__EXERCISE PROMPT__. Starting at the line that contains "4）丢失空间位置信息，因此该特征无法区分颜色相同而空间分布不同的两幅图像。", restate each line word for word through the final line of the data, keeping both ends.

__MATERIAL FOR THIS EXERCISE__.
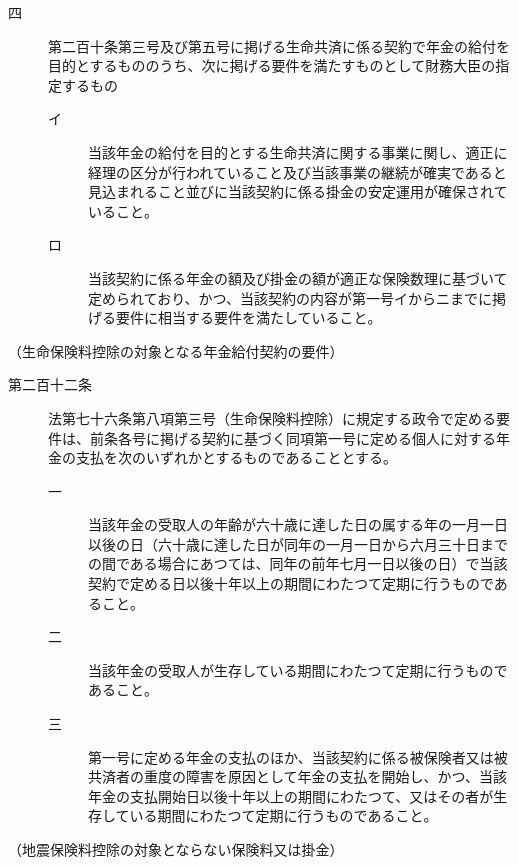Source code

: \documentclass[twocolumn,a4j,10pt]{ltjtarticle}
\begin{document}
\begin{description}
\begin{description}
\item[四]第二百十条第三号及び第五号に掲げる生命共済に係る契約で年金の給付を目的とするもののうち、次に掲げる要件を満たすものとして財務大臣の指定するもの
\begin{description}
\item[イ]当該年金の給付を目的とする生命共済に関する事業に関し、適正に経理の区分が行われていること及び当該事業の継続が確実であると見込まれること並びに当該契約に係る掛金の安定運用が確保されていること。
\item[ロ]当該契約に係る年金の額及び掛金の額が適正な保険数理に基づいて定められており、かつ、当該契約の内容が第一号イからニまでに掲げる要件に相当する要件を満たしていること。
\end{description}
\end{description}
\end{description}
\noindent\hspace{10pt}（生命保険料控除の対象となる年金給付契約の要件）
\begin{description}
\item[第二百十二条]法第七十六条第八項第三号（生命保険料控除）に規定する政令で定める要件は、前条各号に掲げる契約に基づく同項第一号に定める個人に対する年金の支払を次のいずれかとするものであることとする。
\begin{description}
\item[一]当該年金の受取人の年齢が六十歳に達した日の属する年の一月一日以後の日（六十歳に達した日が同年の一月一日から六月三十日までの間である場合にあつては、同年の前年七月一日以後の日）で当該契約で定める日以後十年以上の期間にわたつて定期に行うものであること。
\item[二]当該年金の受取人が生存している期間にわたつて定期に行うものであること。
\item[三]第一号に定める年金の支払のほか、当該契約に係る被保険者又は被共済者の重度の障害を原因として年金の支払を開始し、かつ、当該年金の支払開始日以後十年以上の期間にわたつて、又はその者が生存している期間にわたつて定期に行うものであること。
\end{description}
\end{description}
\noindent\hspace{10pt}（地震保険料控除の対象とならない保険料又は掛金）
\end{document}
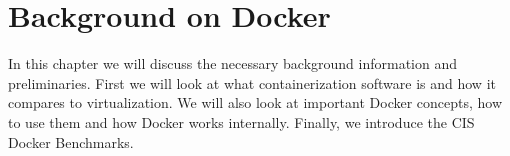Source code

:\chapter{Background on Docker}\label{chapter:background}
In this chapter we will discuss the necessary background information and preliminaries. First we will look at what containerization software is and how it compares to virtualization. We will also look at important Docker concepts, how to use them and how Docker works internally. Finally, we introduce the CIS Docker Benchmarks.



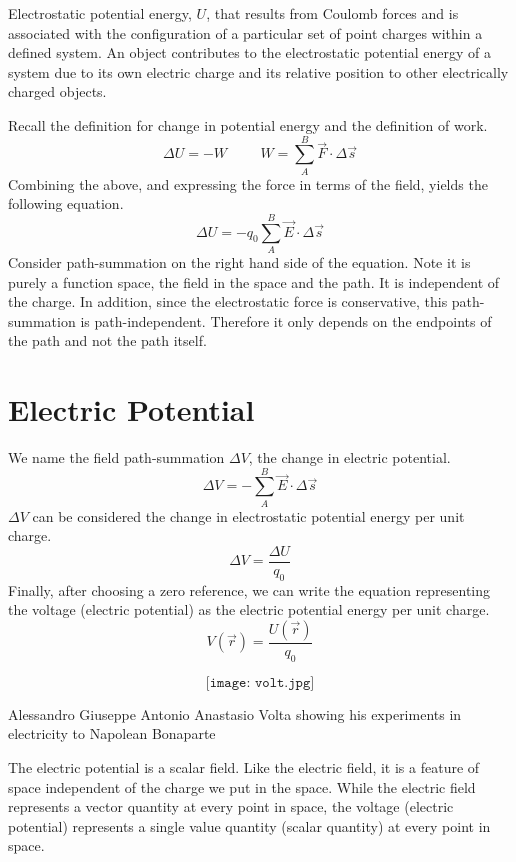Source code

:   Electrostatic potential energy, $U$, that results from Coulomb forces and is associated with the configuration of a particular set of point charges within a defined system.  An object contributes to the electrostatic potential energy of a system due to its own electric charge and its relative position to other electrically charged objects.
 
  Recall the definition for change in potential energy and the definition of work.
  $$\Delta U=-W \hspace{1cm} W= \sum_A^B \overrightarrow{F}\cdot \Delta\overrightarrow{s}$$
  Combining the above, and expressing the force in terms of the field, yields the following equation.
  $$\Delta U =- q_0 \sum_A^B \overrightarrow{E}\cdot \Delta\overrightarrow{s}$$
  Consider path-summation on the right hand side of the equation.  Note it is purely a function space, the field in the space and the path.  It is independent of the charge.  In addition, since the electrostatic force is conservative, this path-summation is path-independent.   Therefore it only depends on the endpoints of the path and not the path itself.
  
  \section{Electric Potential}
    \marginnote[0pt]{ }
  We name the field path-summation $\Delta V$, the change in electric potential.
  $$\Delta V=-\sum_A^B \overrightarrow{E}\cdot \Delta \overrightarrow{s}$$
  $\Delta V$ can be considered the change in electrostatic potential energy per unit charge.
  $$\Delta V=\frac{\Delta U}{q_0}$$
  Finally, after choosing a zero reference, we can write the equation representing the voltage (electric potential) as the electric potential energy per unit charge.
  $$V(\overrightarrow{r})=\frac{U(\overrightarrow{r})}{q_0}$$
   \begin{marginfigure}[0pt]%
 $$ \texttt{[image: volt.jpg]}$$
  \caption{Alessandro Giuseppe Antonio Anastasio Volta showing his experiments in electricity to Napolean Bonaparte}
  \label{fig:marginfig}
\end{marginfigure}
  The electric potential is a scalar field.  Like the electric field, it is a feature of space independent of the charge we put in the space.  While the electric field represents a vector quantity at every point in space, the voltage (electric potential) represents a single value quantity (scalar quantity) at every point in space.
  
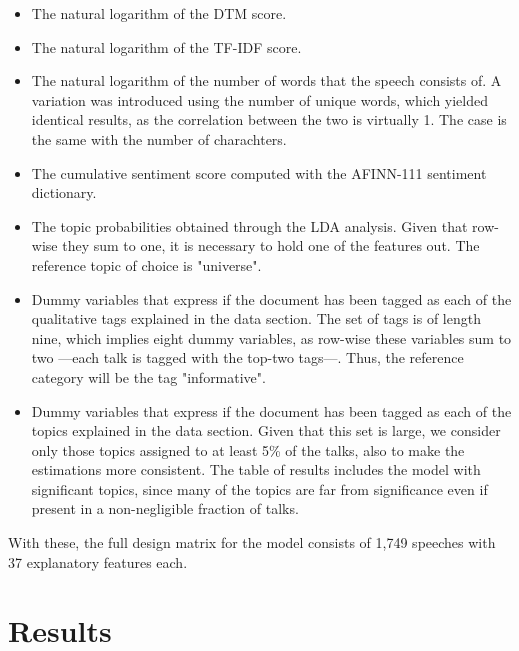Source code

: \documentclass[a4paper, 11pt]{article} %
\begin{document}
\begin{itemize}
\item The natural logarithm of the DTM score.
\item The natural logarithm of the TF-IDF score.
\item The natural logarithm of the number of words that the speech consists of. A variation was introduced using the number of unique words, which yielded identical results, as the correlation between the two is virtually 1. The case is the same with the number of charachters.
\item The cumulative sentiment score computed with the AFINN-111 sentiment dictionary.
\item The topic probabilities obtained through the LDA analysis. Given that row-wise they sum to one, it is necessary to hold one of the features out. The reference topic of choice is "universe".
\item Dummy variables that express if the document has been tagged as each of  the qualitative tags explained in the data section. The set of tags is of length nine, which implies eight dummy variables, as row-wise these variables sum to two ---each talk is tagged with the top-two tags---. Thus, the reference category will be the tag "informative".
\item Dummy variables that express if the document has been tagged as each of  the topics explained in the data section. Given that this set is large, we consider only those topics assigned to at least 5\% of the talks, also to make the estimations more consistent. The table of results includes the model with significant topics, since many of the topics are far from significance even if present in a non-negligible fraction of talks.
\end{itemize}

With these, the full design matrix for the model consists of 1,749 speeches with 37 explanatory features each.

\section*{Results}
\end{document}
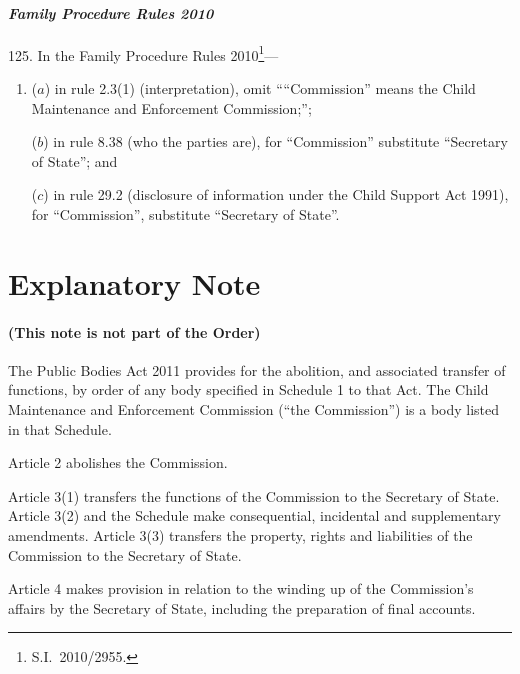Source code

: \documentclass[12pt,a4paper]{article}
\begin{document}
\subsection*{\itshape
Family Procedure Rules 2010
}

125.  In the Family Procedure Rules 2010\footnote{S.I.~2010/2955.}—
\begin{enumerate}\item[]
($a$) in rule 2.3(1) (interpretation), omit ““Commission” means the Child Maintenance and Enforcement Commission;”;

($b$) in rule 8.38 (who the parties are), for “Commission” substitute “Secretary of State”; and

($c$) in rule 29.2 (disclosure of information under the Child Support Act 1991), for “Commission”, substitute “Secretary of State”. 
\end{enumerate}

\part{Explanatory Note}

\renewcommand\parthead{— Explanatory Note}

\subsection*{(This note is not part of the Order)}

The Public Bodies Act 2011 provides for the abolition, and associated transfer of functions, by order of any body specified in Schedule 1 to that Act. The Child Maintenance and Enforcement Commission (“the Commission”) is a body listed in that Schedule.

Article 2 abolishes the Commission.

Article 3(1) transfers the functions of the Commission to the Secretary of State. Article 3(2) and the Schedule make consequential, incidental and supplementary amendments. Article 3(3) transfers the property, rights and liabilities of the Commission to the Secretary of State.

Article 4 makes provision in relation to the winding up of the Commission’s affairs by the Secretary of State, including the preparation of final accounts.
\end{document}
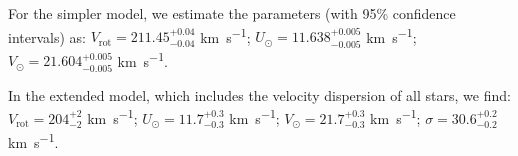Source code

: For the simpler model, we estimate the parameters (with 95\% confidence intervals) as:  
$V_{\text{rot}} = 211.45_{-0.04}^{+0.04}$ \unit{\kilo\meter\per\second};  
$U_{\odot} = 11.638_{-0.005}^{+0.005}$ \unit{\kilo\meter\per\second};  
$V_{\odot} = 21.604_{-0.005}^{+0.005}$ \unit{\kilo\meter\per\second}.  

In the extended model, which includes the velocity dispersion of all stars, we find: 
$V_{\text{rot}} = 204_{-2}^{+2}$ \unit{\kilo\meter\per\second};  
$U_{\odot} = 11.7_{-0.3}^{+0.3}$ \unit{\kilo\meter\per\second};  
$V_{\odot} = 21.7_{-0.3}^{+0.3}$ \unit{\kilo\meter\per\second};  
$\sigma = 30.6_{-0.2}^{+0.2}$ \unit{\kilo\meter\per\second}.  

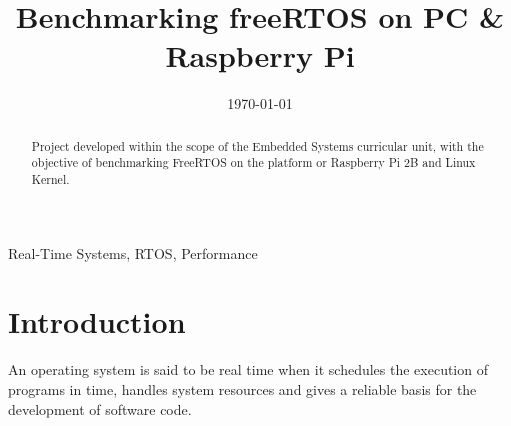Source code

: \documentclass[conference]{IEEEtran}
\date{\today}
\begin{document}
\title{Benchmarking freeRTOS on PC \& Raspberry Pi}

\author{
\and
}

\maketitle


\begin{abstract}
Project developed within the scope of the Embedded Systems curricular unit, with the objective of benchmarking FreeRTOS on the platform or Raspberry Pi 2B and Linux Kernel.

\end{abstract}

\begin{IEEEkeywords}
Real-Time Systems, RTOS, Performance
\end{IEEEkeywords}

\section{Introduction}

An operating system is said to be real time when it
schedules the execution of programs in time, handles system
resources and gives a reliable basis for the development of
software code. \cite{b1}
\end{document}
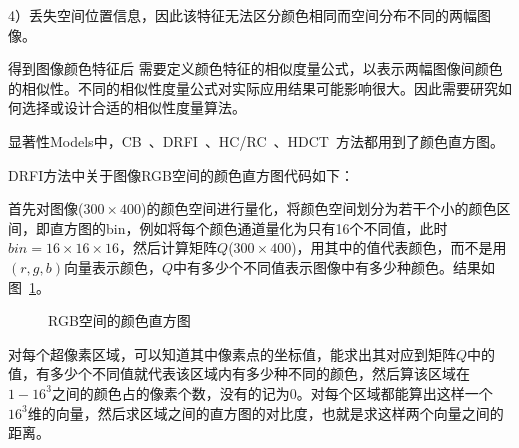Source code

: \documentclass[12pt]{article}
\begin{document}
4）丢失空间位置信息，因此该特征无法区分颜色相同而空间分布不同的两幅图像。

得到图像颜色特征后 需要定义颜色特征的相似度量公式，以表示两幅图像间颜色的相似性。不同的相似性度量公式对实际应用结果可能影响很大。因此需要研究如何选择或设计合适的相似性度量算法。

显著性Models中，CB~\cite{jiang2011automatic}、DRFI~\cite{jianghuaizu2013salient}、HC/RC~\cite{cheng2011global}、HDCT~\cite{kim2014salient}方法都用到了颜色直方图。

DRFI方法中关于图像RGB空间的颜色直方图代码如下：



首先对图像($300 \times 400$)的颜色空间进行量化，将颜色空间划分为若干个小的颜色区间，即直方图的bin，例如将每个颜色通道量化为只有16个不同值，此时$bin = 16 \times 16 \times 16$，然后计算矩阵$Q$($300 \times 400$)，用其中的值代表颜色，而不是用$(r, g, b)$向量表示颜色，$Q$中有多少个不同值表示图像中有多少种颜色。结果如图~\ref{fig: RGBhistogram}。

\begin{figure}
  \centering 
  \caption{RGB空间的颜色直方图}
  \label{fig: RGBhistogram} %
\end{figure}

对每个超像素区域，可以知道其中像素点的坐标值，能求出其对应到矩阵$Q$中的值，有多少个不同值就代表该区域内有多少种不同的颜色，然后算该区域在$1-16^3$之间的颜色占的像素个数，没有的记为0。对每个区域都能算出这样一个$16^3$维的向量，然后求区域之间的直方图的对比度，也就是求这样两个向量之间的距离。
\end{document}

__THE ANSWER__.
4）丢失空间位置信息，因此该特征无法区分颜色相同而空间分布不同的两幅图像。

得到图像颜色特征后 需要定义颜色特征的相似度量公式，以表示两幅图像间颜色的相似性。不同的相似性度量公式对实际应用结果可能影响很大。因此需要研究如何选择或设计合适的相似性度量算法。

显著性Models中，CB~\cite{jiang2011automatic}、DRFI~\cite{jianghuaizu2013salient}、HC/RC~\cite{cheng2011global}、HDCT~\cite{kim2014salient}方法都用到了颜色直方图。

DRFI方法中关于图像RGB空间的颜色直方图代码如下：



首先对图像($300 \times 400$)的颜色空间进行量化，将颜色空间划分为若干个小的颜色区间，即直方图的bin，例如将每个颜色通道量化为只有16个不同值，此时$bin = 16 \times 16 \times 16$，然后计算矩阵$Q$($300 \times 400$)，用其中的值代表颜色，而不是用$(r, g, b)$向量表示颜色，$Q$中有多少个不同值表示图像中有多少种颜色。结果如图~\ref{fig: RGBhistogram}。

\begin{figure}
  \centering 
  \caption{RGB空间的颜色直方图}
  \label{fig: RGBhistogram} %
\end{figure}

对每个超像素区域，可以知道其中像素点的坐标值，能求出其对应到矩阵$Q$中的值，有多少个不同值就代表该区域内有多少种不同的颜色，然后算该区域在$1-16^3$之间的颜色占的像素个数，没有的记为0。对每个区域都能算出这样一个$16^3$维的向量，然后求区域之间的直方图的对比度，也就是求这样两个向量之间的距离。
\end{document}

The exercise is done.